## Work task
Your answer should be the exact lines of the data below from the one containing "- CustomMappingConfiguration with validation" through the one containing "- ServiceCollectionExtensions enhanced"; please include nothing else.

========================================

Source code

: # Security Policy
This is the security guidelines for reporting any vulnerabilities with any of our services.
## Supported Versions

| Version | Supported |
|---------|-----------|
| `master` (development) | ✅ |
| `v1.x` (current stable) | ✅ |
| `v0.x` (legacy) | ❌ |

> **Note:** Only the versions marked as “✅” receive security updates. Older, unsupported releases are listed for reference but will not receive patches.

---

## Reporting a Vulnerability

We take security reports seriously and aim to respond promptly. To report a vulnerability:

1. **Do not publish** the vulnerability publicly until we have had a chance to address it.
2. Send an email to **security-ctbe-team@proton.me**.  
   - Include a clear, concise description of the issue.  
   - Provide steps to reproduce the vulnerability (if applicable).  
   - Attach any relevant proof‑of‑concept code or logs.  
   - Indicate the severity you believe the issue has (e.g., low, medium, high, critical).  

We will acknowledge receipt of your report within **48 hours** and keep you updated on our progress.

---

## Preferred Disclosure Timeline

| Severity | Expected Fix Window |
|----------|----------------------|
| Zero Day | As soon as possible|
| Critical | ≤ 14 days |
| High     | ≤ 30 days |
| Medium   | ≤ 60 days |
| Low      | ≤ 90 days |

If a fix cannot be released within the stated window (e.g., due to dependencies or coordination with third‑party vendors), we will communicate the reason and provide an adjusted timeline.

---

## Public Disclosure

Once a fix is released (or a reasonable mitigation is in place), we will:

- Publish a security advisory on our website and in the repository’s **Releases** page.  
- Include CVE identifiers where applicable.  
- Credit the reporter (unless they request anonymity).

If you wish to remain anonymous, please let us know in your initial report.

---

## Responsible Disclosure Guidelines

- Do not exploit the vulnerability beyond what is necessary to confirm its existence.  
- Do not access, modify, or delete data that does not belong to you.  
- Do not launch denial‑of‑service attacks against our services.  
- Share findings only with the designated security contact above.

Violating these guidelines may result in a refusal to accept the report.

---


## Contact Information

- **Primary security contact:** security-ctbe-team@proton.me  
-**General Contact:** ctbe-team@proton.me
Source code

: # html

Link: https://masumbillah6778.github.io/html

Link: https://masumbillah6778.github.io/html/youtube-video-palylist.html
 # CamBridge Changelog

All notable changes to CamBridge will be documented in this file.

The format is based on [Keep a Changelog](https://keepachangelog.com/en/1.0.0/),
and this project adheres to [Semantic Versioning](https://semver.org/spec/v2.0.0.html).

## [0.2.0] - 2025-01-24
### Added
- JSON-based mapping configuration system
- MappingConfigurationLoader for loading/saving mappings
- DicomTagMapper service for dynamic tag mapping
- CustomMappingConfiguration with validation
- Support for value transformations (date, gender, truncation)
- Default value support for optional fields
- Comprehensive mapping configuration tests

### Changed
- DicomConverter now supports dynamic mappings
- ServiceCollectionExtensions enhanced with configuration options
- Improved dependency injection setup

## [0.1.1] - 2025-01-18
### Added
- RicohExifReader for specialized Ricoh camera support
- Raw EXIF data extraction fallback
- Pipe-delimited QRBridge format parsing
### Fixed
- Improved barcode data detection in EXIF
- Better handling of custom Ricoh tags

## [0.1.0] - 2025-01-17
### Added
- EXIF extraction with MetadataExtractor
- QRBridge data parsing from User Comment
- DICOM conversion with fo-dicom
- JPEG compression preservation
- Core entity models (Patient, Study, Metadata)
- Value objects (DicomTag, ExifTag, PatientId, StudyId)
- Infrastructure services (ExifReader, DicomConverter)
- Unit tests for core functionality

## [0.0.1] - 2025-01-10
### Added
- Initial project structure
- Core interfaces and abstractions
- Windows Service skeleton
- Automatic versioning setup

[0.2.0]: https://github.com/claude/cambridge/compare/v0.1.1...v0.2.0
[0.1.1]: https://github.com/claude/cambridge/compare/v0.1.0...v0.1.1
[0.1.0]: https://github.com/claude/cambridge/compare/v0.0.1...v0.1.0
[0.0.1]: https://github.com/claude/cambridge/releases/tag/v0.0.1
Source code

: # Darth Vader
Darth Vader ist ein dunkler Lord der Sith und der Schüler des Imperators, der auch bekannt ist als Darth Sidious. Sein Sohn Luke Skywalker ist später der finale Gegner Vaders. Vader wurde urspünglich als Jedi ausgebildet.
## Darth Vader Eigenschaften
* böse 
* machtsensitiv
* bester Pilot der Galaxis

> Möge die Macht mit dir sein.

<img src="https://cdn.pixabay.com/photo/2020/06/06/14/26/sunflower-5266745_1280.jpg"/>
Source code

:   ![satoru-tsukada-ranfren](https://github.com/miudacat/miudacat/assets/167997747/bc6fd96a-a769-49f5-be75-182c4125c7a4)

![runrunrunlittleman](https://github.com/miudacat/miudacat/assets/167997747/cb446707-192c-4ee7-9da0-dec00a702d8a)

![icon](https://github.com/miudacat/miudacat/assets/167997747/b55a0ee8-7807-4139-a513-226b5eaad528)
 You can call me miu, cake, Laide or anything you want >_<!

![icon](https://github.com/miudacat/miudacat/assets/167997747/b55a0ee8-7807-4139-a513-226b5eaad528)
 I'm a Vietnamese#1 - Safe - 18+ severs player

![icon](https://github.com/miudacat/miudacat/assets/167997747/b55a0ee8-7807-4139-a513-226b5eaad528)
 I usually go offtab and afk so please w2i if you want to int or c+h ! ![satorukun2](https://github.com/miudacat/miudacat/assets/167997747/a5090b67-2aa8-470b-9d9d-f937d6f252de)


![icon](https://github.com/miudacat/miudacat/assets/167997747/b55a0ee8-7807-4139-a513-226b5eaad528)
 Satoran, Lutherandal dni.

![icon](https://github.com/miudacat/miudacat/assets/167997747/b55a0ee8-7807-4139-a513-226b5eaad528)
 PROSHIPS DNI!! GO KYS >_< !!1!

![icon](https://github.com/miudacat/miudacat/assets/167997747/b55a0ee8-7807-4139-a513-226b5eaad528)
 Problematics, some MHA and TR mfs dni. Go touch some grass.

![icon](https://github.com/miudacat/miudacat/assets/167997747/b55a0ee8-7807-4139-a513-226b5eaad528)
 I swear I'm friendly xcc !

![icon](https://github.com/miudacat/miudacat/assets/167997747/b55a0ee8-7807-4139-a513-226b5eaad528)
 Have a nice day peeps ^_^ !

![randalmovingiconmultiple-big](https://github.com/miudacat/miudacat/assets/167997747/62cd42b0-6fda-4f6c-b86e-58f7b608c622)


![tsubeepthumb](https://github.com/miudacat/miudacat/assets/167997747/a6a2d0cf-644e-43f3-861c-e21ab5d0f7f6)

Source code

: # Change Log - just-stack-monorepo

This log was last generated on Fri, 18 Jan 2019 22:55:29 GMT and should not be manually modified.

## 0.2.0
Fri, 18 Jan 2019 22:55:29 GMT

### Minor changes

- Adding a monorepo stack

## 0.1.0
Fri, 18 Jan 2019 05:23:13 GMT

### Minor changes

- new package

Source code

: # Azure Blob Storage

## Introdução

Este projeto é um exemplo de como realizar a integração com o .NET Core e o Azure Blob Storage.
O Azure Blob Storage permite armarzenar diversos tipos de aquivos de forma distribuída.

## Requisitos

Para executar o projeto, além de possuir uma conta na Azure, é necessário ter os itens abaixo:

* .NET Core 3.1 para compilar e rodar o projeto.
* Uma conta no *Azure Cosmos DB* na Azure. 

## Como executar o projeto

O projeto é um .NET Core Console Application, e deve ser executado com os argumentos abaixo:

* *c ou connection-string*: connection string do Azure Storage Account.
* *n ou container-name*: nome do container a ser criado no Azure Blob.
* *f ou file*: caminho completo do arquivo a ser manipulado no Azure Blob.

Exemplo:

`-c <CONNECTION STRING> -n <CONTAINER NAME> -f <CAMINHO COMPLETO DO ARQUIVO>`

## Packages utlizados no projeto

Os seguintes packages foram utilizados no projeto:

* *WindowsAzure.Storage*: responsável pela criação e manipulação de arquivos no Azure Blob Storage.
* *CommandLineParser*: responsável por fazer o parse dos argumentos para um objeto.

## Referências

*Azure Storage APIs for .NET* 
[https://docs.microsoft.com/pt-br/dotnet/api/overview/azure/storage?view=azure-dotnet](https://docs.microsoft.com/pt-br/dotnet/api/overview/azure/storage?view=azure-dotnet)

========================================

## Result for this task
- CustomMappingConfiguration with validation
- Support for value transformations (date, gender, truncation)
- Default value support for optional fields
- Comprehensive mapping configuration tests

### Changed
- DicomConverter now supports dynamic mappings
- ServiceCollectionExtensions enhanced with configuration options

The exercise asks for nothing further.